■ Directions for this task: In the entries below, which lines run from the one containing "I didn't use any strict" to the one containing "## Algorithm Complexity"? Copy exactly those lines, ends included, and no others.

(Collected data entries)
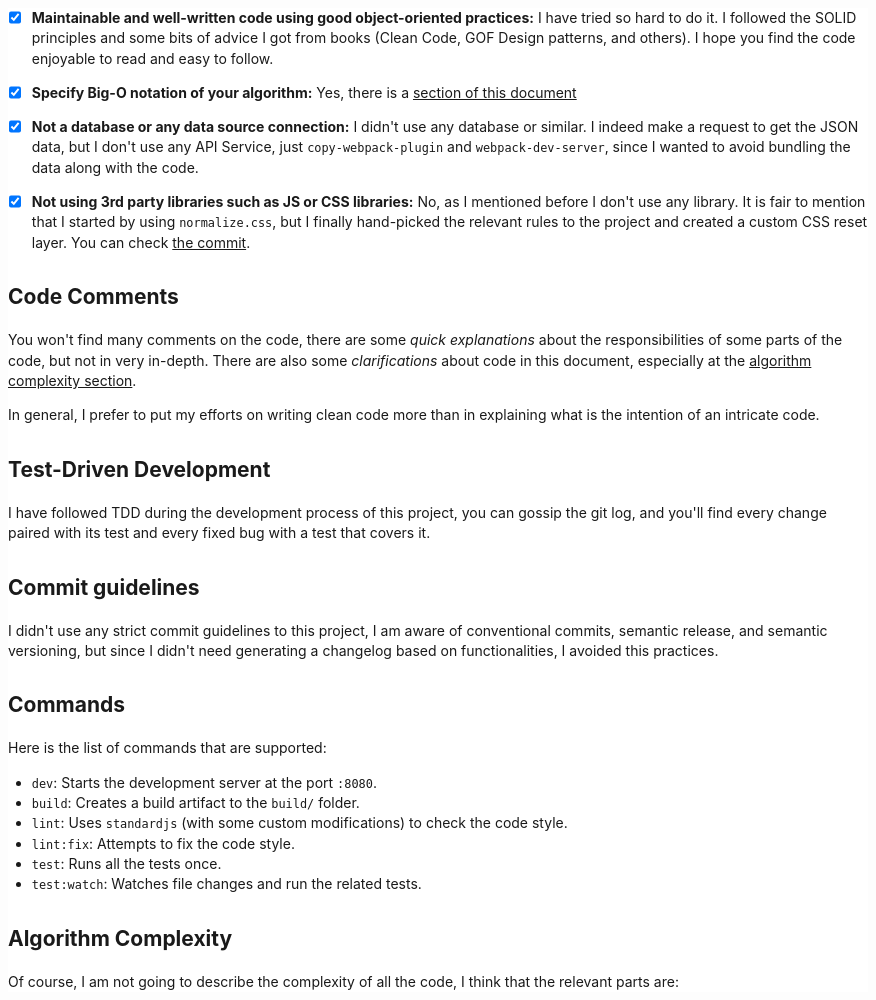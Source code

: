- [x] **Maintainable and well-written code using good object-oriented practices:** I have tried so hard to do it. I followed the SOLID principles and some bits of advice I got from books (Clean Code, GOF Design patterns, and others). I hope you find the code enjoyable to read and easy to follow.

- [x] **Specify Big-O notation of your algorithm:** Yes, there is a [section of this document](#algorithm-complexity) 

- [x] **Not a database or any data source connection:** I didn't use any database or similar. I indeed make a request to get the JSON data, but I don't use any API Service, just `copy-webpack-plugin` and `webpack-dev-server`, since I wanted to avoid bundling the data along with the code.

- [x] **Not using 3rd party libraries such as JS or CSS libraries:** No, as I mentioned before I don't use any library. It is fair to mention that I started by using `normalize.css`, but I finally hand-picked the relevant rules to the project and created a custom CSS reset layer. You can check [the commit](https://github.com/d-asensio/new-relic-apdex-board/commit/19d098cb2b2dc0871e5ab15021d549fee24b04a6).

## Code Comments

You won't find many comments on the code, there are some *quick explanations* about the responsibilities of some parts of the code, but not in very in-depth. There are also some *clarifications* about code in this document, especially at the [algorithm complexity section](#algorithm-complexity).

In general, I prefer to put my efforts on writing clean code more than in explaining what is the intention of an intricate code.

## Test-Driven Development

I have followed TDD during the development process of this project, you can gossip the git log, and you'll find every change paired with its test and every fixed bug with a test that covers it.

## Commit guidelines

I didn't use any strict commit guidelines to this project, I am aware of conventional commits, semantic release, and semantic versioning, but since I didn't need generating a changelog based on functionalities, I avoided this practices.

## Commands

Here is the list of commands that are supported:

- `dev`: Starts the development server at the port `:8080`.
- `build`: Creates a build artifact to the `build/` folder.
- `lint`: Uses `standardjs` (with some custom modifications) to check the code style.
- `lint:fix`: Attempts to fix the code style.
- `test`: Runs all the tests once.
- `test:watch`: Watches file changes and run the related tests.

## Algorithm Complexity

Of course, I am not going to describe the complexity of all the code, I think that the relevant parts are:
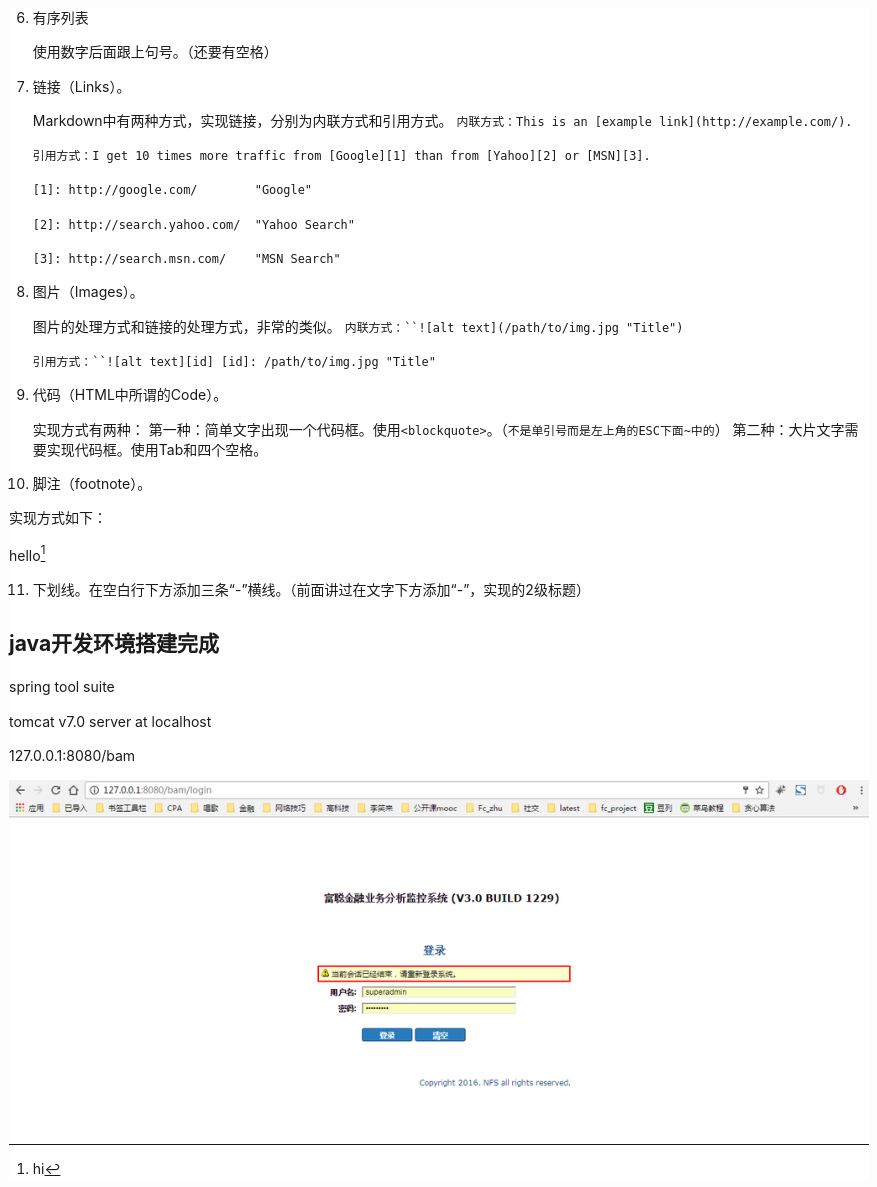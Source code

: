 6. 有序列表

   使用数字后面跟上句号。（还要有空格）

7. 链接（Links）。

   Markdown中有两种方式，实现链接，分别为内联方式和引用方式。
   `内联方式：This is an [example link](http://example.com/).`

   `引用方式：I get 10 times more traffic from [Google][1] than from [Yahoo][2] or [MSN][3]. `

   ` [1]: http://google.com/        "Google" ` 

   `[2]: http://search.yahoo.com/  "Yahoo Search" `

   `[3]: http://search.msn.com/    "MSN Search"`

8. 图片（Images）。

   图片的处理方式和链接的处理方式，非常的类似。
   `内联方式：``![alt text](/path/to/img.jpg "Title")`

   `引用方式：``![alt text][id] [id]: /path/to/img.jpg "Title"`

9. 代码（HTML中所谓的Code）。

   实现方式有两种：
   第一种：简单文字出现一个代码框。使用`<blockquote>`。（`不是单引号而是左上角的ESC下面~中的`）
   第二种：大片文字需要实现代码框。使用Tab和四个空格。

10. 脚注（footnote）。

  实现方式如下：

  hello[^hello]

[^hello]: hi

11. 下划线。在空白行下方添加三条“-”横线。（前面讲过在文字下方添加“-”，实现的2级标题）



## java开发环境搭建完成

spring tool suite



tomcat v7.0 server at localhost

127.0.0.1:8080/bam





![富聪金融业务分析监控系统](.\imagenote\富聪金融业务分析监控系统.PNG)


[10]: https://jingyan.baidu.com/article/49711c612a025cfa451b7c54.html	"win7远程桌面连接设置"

■ Answer section:
I didn't use any strict commit guidelines to this project, I am aware of conventional commits, semantic release, and semantic versioning, but since I didn't need generating a changelog based on functionalities, I avoided this practices.

## Commands

Here is the list of commands that are supported:

- `dev`: Starts the development server at the port `:8080`.
- `build`: Creates a build artifact to the `build/` folder.
- `lint`: Uses `standardjs` (with some custom modifications) to check the code style.
- `lint:fix`: Attempts to fix the code style.
- `test`: Runs all the tests once.
- `test:watch`: Watches file changes and run the related tests.

## Algorithm Complexity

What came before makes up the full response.